_Records for the exercise_:
[Start of section]
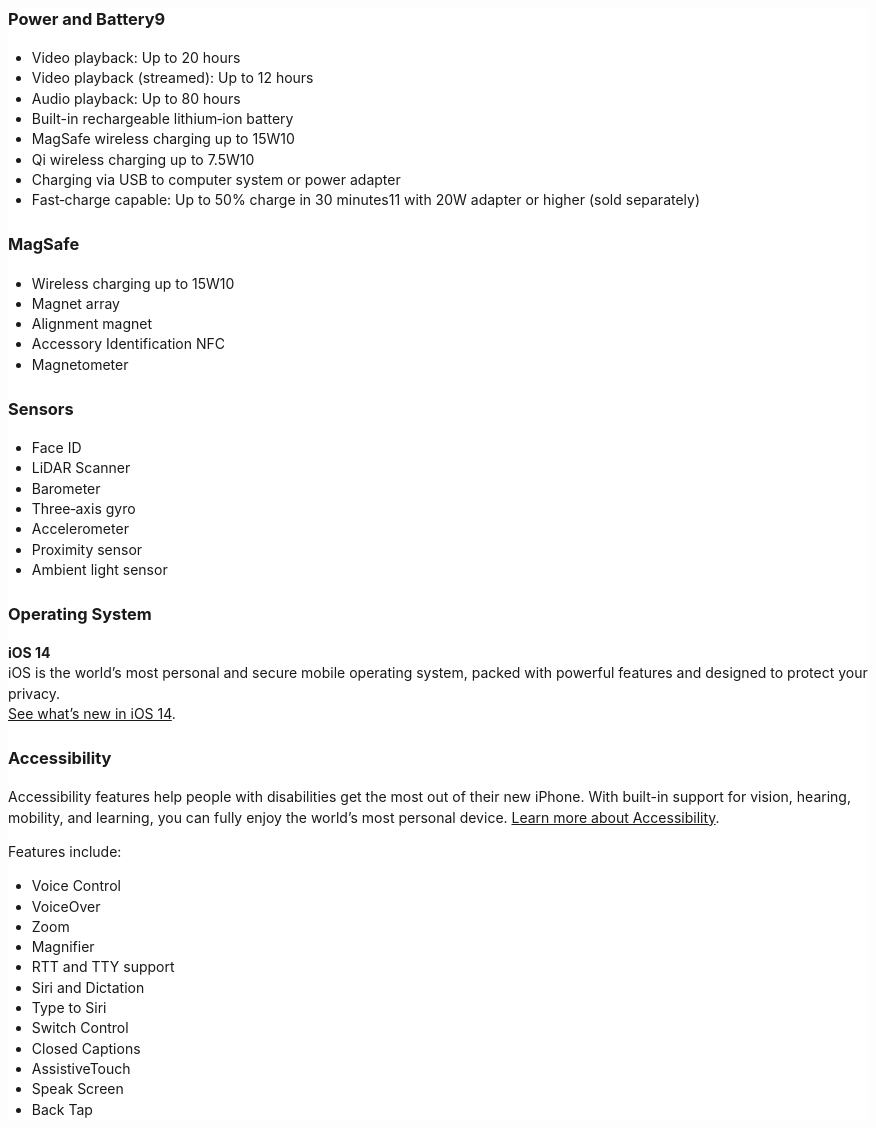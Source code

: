 ### Power and Battery9  

-   Video playback: Up to 20 hours
-   Video playback (streamed): Up to 12 hours
-   Audio playback: Up to 80 hours
-   Built-in rechargeable lithium‑ion battery
-   MagSafe wireless charging up to 15W10
-   Qi wireless charging up to 7.5W10
-   Charging via USB to computer system or power adapter
-   Fast‑charge capable: Up to 50% charge in 30 minutes11 with 20W adapter or higher (sold separately)

### MagSafe

-   Wireless charging up to 15W10
-   Magnet array
-   Alignment magnet
-   Accessory Identification NFC
-   Magnetometer

### Sensors  

-   Face ID
-   LiDAR Scanner
-   Barometer
-   Three‑axis gyro
-   Accelerometer
-   Proximity sensor
-   Ambient light sensor

### Operating System  

**iOS 14**  
iOS is the world’s most personal and secure mobile operating system, packed with powerful features and designed to protect your privacy.  
[See what’s new in iOS 14](https://www.apple.com/ios/ios-14/).

### Accessibility  

Accessibility features help people with disabilities get the most out of their new iPhone. With built-in support for vision, hearing, mobility, and learning, you can fully enjoy the world’s most personal device. [Learn more about Accessibility](http://www.apple.com/accessibility/iphone/).  

Features include:  

-   Voice Control
-   VoiceOver
-   Zoom
-   Magnifier
-   RTT and TTY support
-   Siri and Dictation
-   Type to Siri
-   Switch Control
-   Closed Captions
-   AssistiveTouch
-   Speak Screen
-   Back Tap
[End of section]
_Problem details_: Write out again only the lines from the one with "Accessibility features help" through the last line of the records above. Keep every word as it stands.

_Answer section_:
Accessibility features help people with disabilities get the most out of their new iPhone. With built-in support for vision, hearing, mobility, and learning, you can fully enjoy the world’s most personal device. [Learn more about Accessibility](http://www.apple.com/accessibility/iphone/).  

Features include:  

-   Voice Control
-   VoiceOver
-   Zoom
-   Magnifier
-   RTT and TTY support
-   Siri and Dictation
-   Type to Siri
-   Switch Control
-   Closed Captions
-   AssistiveTouch
-   Speak Screen
-   Back Tap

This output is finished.